_Records from a dataset_.
========================

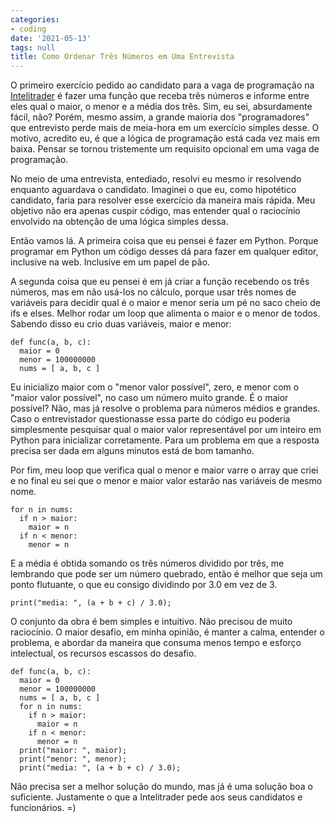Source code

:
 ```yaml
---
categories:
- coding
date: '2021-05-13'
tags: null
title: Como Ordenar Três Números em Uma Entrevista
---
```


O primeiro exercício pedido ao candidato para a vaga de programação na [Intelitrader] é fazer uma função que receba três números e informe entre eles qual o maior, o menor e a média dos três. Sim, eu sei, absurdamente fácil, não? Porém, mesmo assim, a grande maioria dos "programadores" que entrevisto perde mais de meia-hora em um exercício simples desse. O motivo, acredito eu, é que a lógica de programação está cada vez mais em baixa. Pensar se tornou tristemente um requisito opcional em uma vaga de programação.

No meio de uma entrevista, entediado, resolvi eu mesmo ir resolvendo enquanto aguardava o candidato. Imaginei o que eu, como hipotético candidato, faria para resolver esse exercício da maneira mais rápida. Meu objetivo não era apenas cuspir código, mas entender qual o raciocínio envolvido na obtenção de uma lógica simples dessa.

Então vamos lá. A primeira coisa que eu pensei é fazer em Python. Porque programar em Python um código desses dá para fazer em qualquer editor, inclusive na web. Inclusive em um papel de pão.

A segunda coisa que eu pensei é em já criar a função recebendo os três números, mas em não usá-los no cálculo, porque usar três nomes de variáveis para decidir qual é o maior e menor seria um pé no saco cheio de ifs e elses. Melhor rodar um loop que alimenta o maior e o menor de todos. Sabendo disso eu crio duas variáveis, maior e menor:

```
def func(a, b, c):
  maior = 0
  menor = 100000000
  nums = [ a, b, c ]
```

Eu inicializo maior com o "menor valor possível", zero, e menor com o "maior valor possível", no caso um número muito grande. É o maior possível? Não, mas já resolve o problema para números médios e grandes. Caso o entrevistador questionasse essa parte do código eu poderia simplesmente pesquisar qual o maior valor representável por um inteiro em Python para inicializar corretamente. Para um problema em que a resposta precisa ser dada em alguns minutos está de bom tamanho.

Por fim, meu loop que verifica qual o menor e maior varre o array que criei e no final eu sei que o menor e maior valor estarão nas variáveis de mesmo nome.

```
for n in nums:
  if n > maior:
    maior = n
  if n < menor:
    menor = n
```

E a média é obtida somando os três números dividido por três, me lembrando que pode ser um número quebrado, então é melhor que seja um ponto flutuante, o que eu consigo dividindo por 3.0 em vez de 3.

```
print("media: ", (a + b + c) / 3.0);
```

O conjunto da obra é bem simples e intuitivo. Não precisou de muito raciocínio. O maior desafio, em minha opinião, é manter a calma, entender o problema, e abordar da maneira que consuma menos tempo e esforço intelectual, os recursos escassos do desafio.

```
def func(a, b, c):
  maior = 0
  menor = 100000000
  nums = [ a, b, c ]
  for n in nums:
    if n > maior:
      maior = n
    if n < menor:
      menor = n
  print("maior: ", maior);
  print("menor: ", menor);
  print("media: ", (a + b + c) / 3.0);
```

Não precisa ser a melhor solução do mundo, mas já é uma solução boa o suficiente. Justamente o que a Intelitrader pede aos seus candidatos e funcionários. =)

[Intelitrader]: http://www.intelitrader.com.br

========================

_ACTIVITY_. Output the records above unchanged, minus their pictures.

_EXERCISE SOLUTION_.
Source code

:
 ```yaml
---
categories:
- coding
date: '2021-05-13'
tags: null
title: Como Ordenar Três Números em Uma Entrevista
---
```


O primeiro exercício pedido ao candidato para a vaga de programação na [Intelitrader] é fazer uma função que receba três números e informe entre eles qual o maior, o menor e a média dos três. Sim, eu sei, absurdamente fácil, não? Porém, mesmo assim, a grande maioria dos "programadores" que entrevisto perde mais de meia-hora em um exercício simples desse. O motivo, acredito eu, é que a lógica de programação está cada vez mais em baixa. Pensar se tornou tristemente um requisito opcional em uma vaga de programação.

No meio de uma entrevista, entediado, resolvi eu mesmo ir resolvendo enquanto aguardava o candidato. Imaginei o que eu, como hipotético candidato, faria para resolver esse exercício da maneira mais rápida. Meu objetivo não era apenas cuspir código, mas entender qual o raciocínio envolvido na obtenção de uma lógica simples dessa.

Então vamos lá. A primeira coisa que eu pensei é fazer em Python. Porque programar em Python um código desses dá para fazer em qualquer editor, inclusive na web. Inclusive em um papel de pão.

A segunda coisa que eu pensei é em já criar a função recebendo os três números, mas em não usá-los no cálculo, porque usar três nomes de variáveis para decidir qual é o maior e menor seria um pé no saco cheio de ifs e elses. Melhor rodar um loop que alimenta o maior e o menor de todos. Sabendo disso eu crio duas variáveis, maior e menor:

```
def func(a, b, c):
  maior = 0
  menor = 100000000
  nums = [ a, b, c ]
```

Eu inicializo maior com o "menor valor possível", zero, e menor com o "maior valor possível", no caso um número muito grande. É o maior possível? Não, mas já resolve o problema para números médios e grandes. Caso o entrevistador questionasse essa parte do código eu poderia simplesmente pesquisar qual o maior valor representável por um inteiro em Python para inicializar corretamente. Para um problema em que a resposta precisa ser dada em alguns minutos está de bom tamanho.

Por fim, meu loop que verifica qual o menor e maior varre o array que criei e no final eu sei que o menor e maior valor estarão nas variáveis de mesmo nome.

```
for n in nums:
  if n > maior:
    maior = n
  if n < menor:
    menor = n
```

E a média é obtida somando os três números dividido por três, me lembrando que pode ser um número quebrado, então é melhor que seja um ponto flutuante, o que eu consigo dividindo por 3.0 em vez de 3.

```
print("media: ", (a + b + c) / 3.0);
```

O conjunto da obra é bem simples e intuitivo. Não precisou de muito raciocínio. O maior desafio, em minha opinião, é manter a calma, entender o problema, e abordar da maneira que consuma menos tempo e esforço intelectual, os recursos escassos do desafio.

```
def func(a, b, c):
  maior = 0
  menor = 100000000
  nums = [ a, b, c ]
  for n in nums:
    if n > maior:
      maior = n
    if n < menor:
      menor = n
  print("maior: ", maior);
  print("menor: ", menor);
  print("media: ", (a + b + c) / 3.0);
```

Não precisa ser a melhor solução do mundo, mas já é uma solução boa o suficiente. Justamente o que a Intelitrader pede aos seus candidatos e funcionários. =)

[Intelitrader]: http://www.intelitrader.com.br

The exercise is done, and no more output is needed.